Hier, c'était la première d'Eden matin midi et soir. J'ai été tendue toute la journée. Pas parce que je ne faisais pas confiance à ma comédienne, je l'ai choisie et elle assure vraiment. C'est juste que le théâtre implique une réception directe, vivante, violente, même. Juste avant qu'on rentre dans la salle, quand j'ai compris que 94 réservations ça faisait autant de corps, j'ai littéralement paniqué.

Quand on écrit, on ne subit jamais les réactions immédiates des lecteurs. Bien sûr il y a les lectures publiques, les perfs, où là on sent si ça passe ou pas. Mais là c'est tout un spectacle, c'est différent. La moindre faiblesse du texte, la retombée de la tension, on la vit dans la salle, c'est tangible, ça peut être violent.

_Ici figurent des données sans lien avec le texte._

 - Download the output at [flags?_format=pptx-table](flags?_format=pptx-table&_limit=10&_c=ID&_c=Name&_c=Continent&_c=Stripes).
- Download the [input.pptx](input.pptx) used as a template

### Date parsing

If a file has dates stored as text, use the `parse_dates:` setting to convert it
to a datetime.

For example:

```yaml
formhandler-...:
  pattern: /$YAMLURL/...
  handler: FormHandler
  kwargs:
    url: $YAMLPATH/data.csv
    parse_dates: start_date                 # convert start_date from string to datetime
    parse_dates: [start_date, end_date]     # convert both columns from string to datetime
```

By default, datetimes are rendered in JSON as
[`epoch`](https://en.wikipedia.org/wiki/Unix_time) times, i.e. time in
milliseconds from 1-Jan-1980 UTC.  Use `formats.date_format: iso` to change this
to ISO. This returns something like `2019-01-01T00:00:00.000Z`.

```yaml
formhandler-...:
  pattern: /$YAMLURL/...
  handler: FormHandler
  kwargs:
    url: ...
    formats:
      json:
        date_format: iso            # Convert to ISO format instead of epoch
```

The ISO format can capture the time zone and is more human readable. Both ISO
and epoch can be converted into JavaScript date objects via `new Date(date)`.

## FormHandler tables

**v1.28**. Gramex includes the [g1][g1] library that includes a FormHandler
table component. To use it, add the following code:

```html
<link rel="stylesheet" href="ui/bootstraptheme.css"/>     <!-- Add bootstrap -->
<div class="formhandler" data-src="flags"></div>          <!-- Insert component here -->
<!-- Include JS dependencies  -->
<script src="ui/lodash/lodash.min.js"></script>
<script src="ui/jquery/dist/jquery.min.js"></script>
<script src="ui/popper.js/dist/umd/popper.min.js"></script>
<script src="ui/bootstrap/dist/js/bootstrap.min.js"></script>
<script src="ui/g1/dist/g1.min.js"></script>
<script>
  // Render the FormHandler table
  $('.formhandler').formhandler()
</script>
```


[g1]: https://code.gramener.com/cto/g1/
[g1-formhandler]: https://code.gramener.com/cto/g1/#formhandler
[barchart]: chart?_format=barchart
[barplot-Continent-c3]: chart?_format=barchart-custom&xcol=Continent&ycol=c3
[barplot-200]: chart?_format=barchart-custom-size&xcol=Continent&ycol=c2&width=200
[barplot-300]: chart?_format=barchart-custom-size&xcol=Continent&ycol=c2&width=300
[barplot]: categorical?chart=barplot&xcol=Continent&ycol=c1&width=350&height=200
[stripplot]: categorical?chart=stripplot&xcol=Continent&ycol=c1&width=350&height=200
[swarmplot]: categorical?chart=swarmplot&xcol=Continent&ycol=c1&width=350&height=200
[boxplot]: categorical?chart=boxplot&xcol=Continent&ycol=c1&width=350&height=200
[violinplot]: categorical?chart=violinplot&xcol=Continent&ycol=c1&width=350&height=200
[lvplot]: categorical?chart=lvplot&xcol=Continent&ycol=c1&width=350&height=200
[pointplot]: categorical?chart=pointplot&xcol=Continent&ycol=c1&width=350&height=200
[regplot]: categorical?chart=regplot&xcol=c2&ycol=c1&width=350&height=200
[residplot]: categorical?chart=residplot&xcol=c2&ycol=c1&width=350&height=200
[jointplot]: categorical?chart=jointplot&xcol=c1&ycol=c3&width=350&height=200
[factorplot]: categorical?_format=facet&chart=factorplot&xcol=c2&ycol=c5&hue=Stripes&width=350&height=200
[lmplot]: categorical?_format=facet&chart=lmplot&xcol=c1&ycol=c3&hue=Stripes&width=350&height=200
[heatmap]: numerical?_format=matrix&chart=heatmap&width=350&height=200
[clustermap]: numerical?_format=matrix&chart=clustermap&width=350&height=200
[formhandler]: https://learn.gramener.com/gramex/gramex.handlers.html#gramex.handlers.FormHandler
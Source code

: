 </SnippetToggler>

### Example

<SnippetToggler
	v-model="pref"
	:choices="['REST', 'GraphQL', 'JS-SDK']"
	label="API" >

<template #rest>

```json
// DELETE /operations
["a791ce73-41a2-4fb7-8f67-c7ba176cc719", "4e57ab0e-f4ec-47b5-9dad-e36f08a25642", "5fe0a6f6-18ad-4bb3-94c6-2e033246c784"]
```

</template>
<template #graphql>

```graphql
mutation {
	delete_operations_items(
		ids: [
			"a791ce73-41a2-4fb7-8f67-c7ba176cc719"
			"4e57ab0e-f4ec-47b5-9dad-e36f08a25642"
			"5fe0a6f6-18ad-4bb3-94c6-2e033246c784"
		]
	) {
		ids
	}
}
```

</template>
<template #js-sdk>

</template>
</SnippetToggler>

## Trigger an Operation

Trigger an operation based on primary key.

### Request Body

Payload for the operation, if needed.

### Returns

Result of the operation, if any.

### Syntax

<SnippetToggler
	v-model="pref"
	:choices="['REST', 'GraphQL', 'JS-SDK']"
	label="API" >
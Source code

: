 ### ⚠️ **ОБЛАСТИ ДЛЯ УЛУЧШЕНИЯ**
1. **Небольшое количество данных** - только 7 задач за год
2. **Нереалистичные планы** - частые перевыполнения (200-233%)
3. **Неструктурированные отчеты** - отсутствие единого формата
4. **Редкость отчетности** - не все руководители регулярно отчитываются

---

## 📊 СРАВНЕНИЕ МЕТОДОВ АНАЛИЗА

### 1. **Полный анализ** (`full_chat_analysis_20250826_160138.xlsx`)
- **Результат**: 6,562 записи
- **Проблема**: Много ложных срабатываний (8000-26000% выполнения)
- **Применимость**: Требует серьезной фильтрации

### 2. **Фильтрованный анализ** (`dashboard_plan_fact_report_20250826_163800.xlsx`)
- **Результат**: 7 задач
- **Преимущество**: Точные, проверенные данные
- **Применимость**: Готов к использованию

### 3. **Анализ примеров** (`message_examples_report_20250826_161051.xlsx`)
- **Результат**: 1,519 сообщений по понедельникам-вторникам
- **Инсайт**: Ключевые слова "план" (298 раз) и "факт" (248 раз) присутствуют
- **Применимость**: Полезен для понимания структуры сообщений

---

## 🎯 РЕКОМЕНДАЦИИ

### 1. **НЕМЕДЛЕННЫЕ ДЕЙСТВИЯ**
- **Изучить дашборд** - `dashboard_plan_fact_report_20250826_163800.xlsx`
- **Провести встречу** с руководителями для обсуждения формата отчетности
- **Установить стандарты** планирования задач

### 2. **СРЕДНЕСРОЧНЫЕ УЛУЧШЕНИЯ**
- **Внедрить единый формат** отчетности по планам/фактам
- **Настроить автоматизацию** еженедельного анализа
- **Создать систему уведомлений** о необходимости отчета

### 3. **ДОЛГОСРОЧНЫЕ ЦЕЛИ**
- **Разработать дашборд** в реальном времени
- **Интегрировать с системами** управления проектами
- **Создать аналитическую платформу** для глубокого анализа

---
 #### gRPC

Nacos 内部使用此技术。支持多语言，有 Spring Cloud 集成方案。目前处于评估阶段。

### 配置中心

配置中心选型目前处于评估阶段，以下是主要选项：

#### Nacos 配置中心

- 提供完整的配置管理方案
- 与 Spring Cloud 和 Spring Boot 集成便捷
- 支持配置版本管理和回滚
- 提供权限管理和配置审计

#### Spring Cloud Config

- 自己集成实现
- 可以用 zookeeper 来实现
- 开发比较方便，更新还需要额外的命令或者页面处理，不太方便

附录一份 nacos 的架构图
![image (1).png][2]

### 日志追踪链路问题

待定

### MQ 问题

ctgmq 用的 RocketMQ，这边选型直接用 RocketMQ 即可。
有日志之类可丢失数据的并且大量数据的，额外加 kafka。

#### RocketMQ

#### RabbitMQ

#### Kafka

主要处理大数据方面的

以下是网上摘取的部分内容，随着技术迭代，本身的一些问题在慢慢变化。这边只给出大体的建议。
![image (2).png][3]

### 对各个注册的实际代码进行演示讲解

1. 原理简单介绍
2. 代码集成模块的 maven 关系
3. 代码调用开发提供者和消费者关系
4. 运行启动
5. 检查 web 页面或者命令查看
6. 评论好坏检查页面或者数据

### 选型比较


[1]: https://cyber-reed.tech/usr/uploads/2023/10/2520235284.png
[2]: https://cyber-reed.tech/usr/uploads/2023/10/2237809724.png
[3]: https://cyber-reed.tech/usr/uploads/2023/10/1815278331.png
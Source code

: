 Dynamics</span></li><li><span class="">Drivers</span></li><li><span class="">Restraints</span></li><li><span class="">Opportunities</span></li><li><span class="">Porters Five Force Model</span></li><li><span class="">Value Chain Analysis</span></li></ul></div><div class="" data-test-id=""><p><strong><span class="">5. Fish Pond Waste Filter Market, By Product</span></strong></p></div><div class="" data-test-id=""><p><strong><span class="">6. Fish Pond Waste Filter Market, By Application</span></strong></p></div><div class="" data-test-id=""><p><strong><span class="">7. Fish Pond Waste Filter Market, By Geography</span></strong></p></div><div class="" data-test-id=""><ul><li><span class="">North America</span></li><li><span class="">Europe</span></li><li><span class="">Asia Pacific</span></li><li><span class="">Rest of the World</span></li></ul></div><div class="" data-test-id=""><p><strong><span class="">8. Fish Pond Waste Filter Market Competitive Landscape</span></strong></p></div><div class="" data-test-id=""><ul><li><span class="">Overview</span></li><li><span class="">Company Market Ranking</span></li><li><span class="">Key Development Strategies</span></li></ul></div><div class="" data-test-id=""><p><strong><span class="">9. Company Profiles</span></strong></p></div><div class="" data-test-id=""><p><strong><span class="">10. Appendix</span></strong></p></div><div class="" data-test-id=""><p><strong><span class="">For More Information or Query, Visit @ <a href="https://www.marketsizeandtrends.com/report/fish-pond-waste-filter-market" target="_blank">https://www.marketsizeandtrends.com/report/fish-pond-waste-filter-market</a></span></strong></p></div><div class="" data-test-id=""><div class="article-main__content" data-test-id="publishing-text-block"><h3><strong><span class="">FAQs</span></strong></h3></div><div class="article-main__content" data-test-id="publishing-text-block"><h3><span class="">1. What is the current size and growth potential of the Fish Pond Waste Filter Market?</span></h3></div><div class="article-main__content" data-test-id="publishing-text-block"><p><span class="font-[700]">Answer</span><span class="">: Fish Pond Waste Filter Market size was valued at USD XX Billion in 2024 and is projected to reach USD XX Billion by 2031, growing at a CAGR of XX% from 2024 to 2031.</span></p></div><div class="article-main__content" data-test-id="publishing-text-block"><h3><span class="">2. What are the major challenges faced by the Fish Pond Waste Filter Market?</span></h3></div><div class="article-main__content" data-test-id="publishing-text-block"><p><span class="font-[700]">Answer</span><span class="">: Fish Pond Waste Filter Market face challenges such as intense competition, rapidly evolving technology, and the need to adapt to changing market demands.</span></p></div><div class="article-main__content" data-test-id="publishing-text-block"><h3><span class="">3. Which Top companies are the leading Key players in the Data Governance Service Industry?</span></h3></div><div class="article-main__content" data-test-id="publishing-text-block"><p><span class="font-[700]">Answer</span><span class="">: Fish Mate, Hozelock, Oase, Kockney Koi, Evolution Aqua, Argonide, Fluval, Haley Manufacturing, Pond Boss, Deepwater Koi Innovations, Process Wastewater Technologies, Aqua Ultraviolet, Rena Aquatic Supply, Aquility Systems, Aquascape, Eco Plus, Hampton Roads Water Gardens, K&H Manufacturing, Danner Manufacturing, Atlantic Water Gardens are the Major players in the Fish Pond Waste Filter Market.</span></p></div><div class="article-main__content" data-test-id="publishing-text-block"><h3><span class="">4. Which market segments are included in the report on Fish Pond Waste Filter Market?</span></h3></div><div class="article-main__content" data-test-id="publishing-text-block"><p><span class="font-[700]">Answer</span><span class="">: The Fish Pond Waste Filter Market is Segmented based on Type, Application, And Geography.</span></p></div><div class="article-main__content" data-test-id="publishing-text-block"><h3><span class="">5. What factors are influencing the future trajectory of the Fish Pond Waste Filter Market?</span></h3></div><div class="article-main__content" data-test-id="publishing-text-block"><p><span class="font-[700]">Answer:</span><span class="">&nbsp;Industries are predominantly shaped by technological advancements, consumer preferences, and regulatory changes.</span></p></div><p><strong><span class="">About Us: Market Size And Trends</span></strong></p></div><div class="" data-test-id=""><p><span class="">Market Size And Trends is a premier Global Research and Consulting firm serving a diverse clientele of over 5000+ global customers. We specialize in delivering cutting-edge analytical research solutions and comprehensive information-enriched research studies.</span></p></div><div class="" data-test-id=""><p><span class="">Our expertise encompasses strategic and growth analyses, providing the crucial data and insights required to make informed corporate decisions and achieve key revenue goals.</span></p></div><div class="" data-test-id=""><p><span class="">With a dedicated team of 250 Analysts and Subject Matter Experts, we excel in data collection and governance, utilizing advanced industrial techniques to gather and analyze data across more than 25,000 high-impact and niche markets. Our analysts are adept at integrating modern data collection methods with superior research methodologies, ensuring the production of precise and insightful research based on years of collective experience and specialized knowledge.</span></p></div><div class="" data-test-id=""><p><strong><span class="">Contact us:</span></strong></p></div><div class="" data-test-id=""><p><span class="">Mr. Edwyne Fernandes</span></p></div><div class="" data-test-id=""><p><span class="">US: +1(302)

Juste avant que ça commence, assise en haut des gradins de la grande salle de la Ménagerie de verre, mon corps ressemblait à du bois, j'étais tétanisée. Qu'est-ce qui m'a pris d'écrire ce texte, d'avoir eu l'idée de le montrer, le suicide au fond, la condition interne de ceux qui se suicident, qui ça peut bien intéresser.

J'avais peur que les gens partent, s'ennuient, ne trouve aucun intérêt à mon histoire d'Adèle thanatopathe, se demandent ce qu'ils foutaient là, à louper la Nouvelle Star pour se fader ma prose. Et puis ça a été magique, la mise en scène de l'espace mental recouvert de paillettes, Anne sublime dans le rôle, la salle tellement réceptive, la sensation que tout le monde a parfaitement compris de quoi je voulais parler.

La pièce se joue encore jusqu'à samedi 28 mars, il semblerait que pour s'y rendre il vaut mieux réserver.